Je porte une robe simple, cintrée sous la poitrine, bleu roi, et mes cheveux sont lâchés autour de moi telle une cascade de feu.  Je rejoins mes parents, et ensemble nous nous dirigeons vers le Manoir, où je vais donner ma réponse.

- Tu as pris une décision ? me demande ma mère.

- Oui.

- On peut la connaître ?  poursuit mon père.

- Je préfère en parler quand nous serons avec mon oncle, comme ça, je n'aurai pas à expliquer mon choix deux fois, si cela ne vous dérange pas.

Je vois bien que ça les dérange.  Si je leur dis maintenant que c'est oui, ils passeront le court temps du trajet à essayer de me convaincre de renoncer.  Ils ont peur pour moi, c'est normal et compréhensible, mais mon choix est fait, je ne veux pas revenir en arrière.
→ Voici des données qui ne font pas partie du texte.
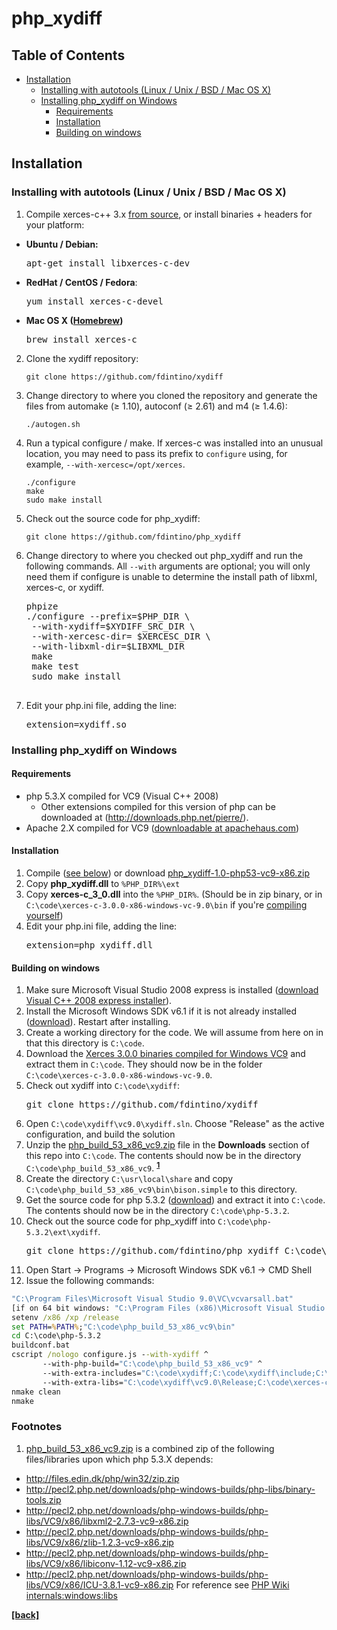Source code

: php_xydiff
==========

## Table of Contents

* [Installation](#installation)
  * [Installing with autotools (Linux / Unix / BSD / Mac OS X)](#unix-installation)
  * [Installing php_xydiff on Windows](#win-installation-top)
      * [Requirements](#win-requirements)
      * [Installation](#win-installation)
      * [Building on windows](#win-build)

Installation
-------------

<a name="unix-installation"></a>
### Installing with autotools (Linux / Unix / BSD / Mac OS X)

 1. Compile xerces-c++ 3.x [from source](http://xerces.apache.org/xerces-c/download.cgi),
    or install binaries + headers for your platform:
  * **Ubuntu / Debian:**
    <pre>apt-get install libxerces-c-dev</pre>
  * **RedHat / CentOS / Fedora**:
    <pre>yum install xerces-c-devel</pre>
  * **Mac OS X ([Homebrew](http://mxcl.github.com/homebrew/))**
    <pre>brew install xerces-c</pre>

 2. Clone the xydiff repository:

        git clone https://github.com/fdintino/xydiff

 3. Change directory to where you cloned the repository and generate the
    files from automake (≥ 1.10), autoconf (≥ 2.61) and m4 (≥ 1.4.6):

        ./autogen.sh

 4. Run a typical configure / make. If xerces-c was installed into an unusual
    location, you may need to pass its prefix to `configure` using, for
    example, `--with-xercesc=/opt/xerces`.

        ./configure
        make
        sudo make install

 4. Check out the source code for php_xydiff:

        git clone https://github.com/fdintino/php_xydiff

 5. Change directory to where you checked out php_xydiff and run the following
    commands. All `--with` arguments are optional; you will only need them if
    configure is unable to determine the install path of libxml, xerces-c, or
    xydiff.
    <pre lang="bash">
	phpize
    ./configure --prefix=$PHP_DIR \
     --with-xydiff=$XYDIFF_SRC_DIR \
     --with-xercesc-dir= $XERCESC_DIR \
     --with-libxml-dir=$LIBXML_DIR
     make
     make test
     sudo make install
     </pre>
 6. Edit your php.ini file, adding the line:
     <pre lang="ini">extension=xydiff.so</pre>

<a name="win-installation-top"></a>
### Installing php_xydiff on Windows

<a name="win-requirements"></a>
#### Requirements

- php 5.3.X compiled for VC9 (Visual C++ 2008)
    * Other extensions compiled for this version of php can be downloaded at (http://downloads.php.net/pierre/).
- Apache 2.X compiled for VC9 ([downloadable at apachehaus.com](http://www.apachehaus.com/cgi-bin/download.plx))

<a name="win-installation"></a>
#### Installation

 1. Compile ([see below](#building-on-windows)) or download [php_xydiff-1.0-php53-vc9-x86.zip](https://github.com/downloads/fdintino/php_xydiff/php_xydiff-1.0-php53-vc9-x86.zip)
 2. Copy **php_xydiff.dll** to `%PHP_DIR%\ext`
 3. Copy **xerces-c_3_0.dll** into the `%PHP_DIR%`. (Should be in zip binary, or in `C:\code\xerces-c-3.0.0-x86-windows-vc-9.0\bin` if you're [compiling yourself](#building-on-windows))
 4. Edit your php.ini file, adding the line:
    <pre lang="ini">extension=php_xydiff.dll</pre>

<a name="win-build"></a>
#### Building on windows

 1. Make sure Microsoft Visual Studio 2008 express is installed
    ([download Visual C++ 2008 express installer](http://download.microsoft.com/download/A/5/4/A54BADB6-9C3F-478D-8657-93B3FC9FE62D/vcsetup.exe)).
 2. Install the Microsoft Windows SDK v6.1 if it is not already installed
    ([download](http://www.microsoft.com/downloads/details.aspx?FamilyID=e6e1c3df-a74f-4207-8586-711ebe331cdc&DisplayLang=en)).
    Restart after installing.
 3. Create a working directory for the code. We will assume from here on in
    that this directory is `C:\code`.
 4. Download the [Xerces 3.0.0 binaries compiled for Windows VC9](http://archive.apache.org/dist/xerces/c/3/binaries/xerces-c-3.0.0-x86-windows-vc-9.0.zip)
    and extract them in `C:\code`. They should now be in the folder
    `C:\code\xerces-c-3.0.0-x86-windows-vc-9.0`.
 5. Check out xydiff into `C:\code\xydiff`:
    <pre lang="bash">git clone https://github.com/fdintino/xydiff</pre>
 6. Open `C:\code\xydiff\vc9.0\xydiff.sln`. Choose "Release" as the active
    configuration, and build the solution
 7. <a name="footnote-back-1"></a>Unzip the
    [php_build_53_x86_vc9.zip](https://github.com/downloads/fdintino/php_xydiff/php_build_53_x86_vc9.zip)
    file in the **Downloads** section of this repo into `C:\code`. The
    contents should now be in the directory `C:\code\php_build_53_x86_vc9`.
    <sup>**[1](#footnote-1)**</sup>
 8. Create the directory `C:\usr\local\share` and copy
    `C:\code\php_build_53_x86_vc9\bin\bison.simple` to this directory.
 8. Get the source code for php 5.3.2
    ([download](http://us.php.net/get/php-5.3.2.tar.gz/from/this/mirror))
    and extract it into `C:\code`. The contents should now be in the directory
    `C:\code\php-5.3.2`.
 9. Check out the source code for php_xydiff into `C:\code\php-5.3.2\ext\xydiff`.
    <pre lang="bash">git clone https://github.com/fdintino/php_xydiff C:\code\php-5.3.2\ext\xydiff</pre>
 10. Open Start → Programs → Microsoft Windows SDK v6.1 → CMD Shell
 11. Issue the following commands:

```bat
"C:\Program Files\Microsoft Visual Studio 9.0\VC\vcvarsall.bat"
[if on 64 bit windows: "C:\Program Files (x86)\Microsoft Visual Studio 9.0\VC\vcvarsall.bat"]
setenv /x86 /xp /release
set PATH=%PATH%;"C:\code\php_build_53_x86_vc9\bin"
cd C:\code\php-5.3.2
buildconf.bat
cscript /nologo configure.js --with-xydiff ^
       --with-php-build="C:\code\php_build_53_x86_vc9" ^
       --with-extra-includes="C:\code\xydiff;C:\code\xydiff\include;C:\code\xerces-c-3.0.0-x86-windows-vc-9.0\include" ^
       --with-extra-libs="C:\code\xydiff\vc9.0\Release;C:\code\xerces-c-3.0.0-x86-windows-vc-9.0\lib"
nmake clean
nmake
```

### Footnotes

1. <a name="footnote-1"></a>[php_build_53_x86_vc9.zip](https://github.com/downloads/fdintino/php_xydiff/php_build_53_x86_vc9.zip)
is a combined zip of the following files/libraries upon which php 5.3.X depends:
  *  http://files.edin.dk/php/win32/zip.zip
  *  http://pecl2.php.net/downloads/php-windows-builds/php-libs/binary-tools.zip
  *  http://pecl2.php.net/downloads/php-windows-builds/php-libs/VC9/x86/libxml2-2.7.3-vc9-x86.zip
  *  http://pecl2.php.net/downloads/php-windows-builds/php-libs/VC9/x86/zlib-1.2.3-vc9-x86.zip
  *  http://pecl2.php.net/downloads/php-windows-builds/php-libs/VC9/x86/libiconv-1.12-vc9-x86.zip
  *  http://pecl2.php.net/downloads/php-windows-builds/php-libs/VC9/x86/ICU-3.8.1-vc9-x86.zip
For reference see [PHP Wiki internals:windows:libs](http://wiki.php.net/internals/windows/libs)

  **[[back]](#footnote-back-1)**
Une fois installés à la table du petit-déjeuner, mon oncle arrive.  Il est seul.  Il s'en excuse et nous dit qu'Hélène est souffrante, qu'elle ne pourra pas se joindre à nous.  Je hausse les épaules.  C'est une idée de mon oncle de toute façon, c'est lui qui tire les ficelles.  Même si on comprend aisément que cette femme est prête à beaucoup de choses pour arriver à ses fins, elle a quand même une limite, et cette limite, c'est sa fille.  Je lui fais penser à elle, et elle ne veut pas me voir.  Je ne peux pas le lui reprocher.

- As-tu pris ta décision ? me demande-t-il en s'installant.

Je suis occupée de mordre dans ma tartine beurrée, aussi je mâche le plus vite possible afin de lui répondre.  Le bout de pain que je viens de manger pèse une tonne dans mon estomac tout à coup, et mes lèvres s'assèchent.

- Oui, j'ai arrêté mon choix.  Je le ferai !

Je jette un coup d'œil à mes parents.  Ils ont l'air... déçu.  Cela me fait un choc.  Je pensais vraiment leur faire plaisir.  Mon oncle, de son côté, rayonne littéralement.

- Peux-tu nous garantir qu'il ne lui arrivera rien ?  Tu as perdu ta fille, et c'est une tragédie, mais je n'ai pas envie de perdre la mienne pour tes manigances.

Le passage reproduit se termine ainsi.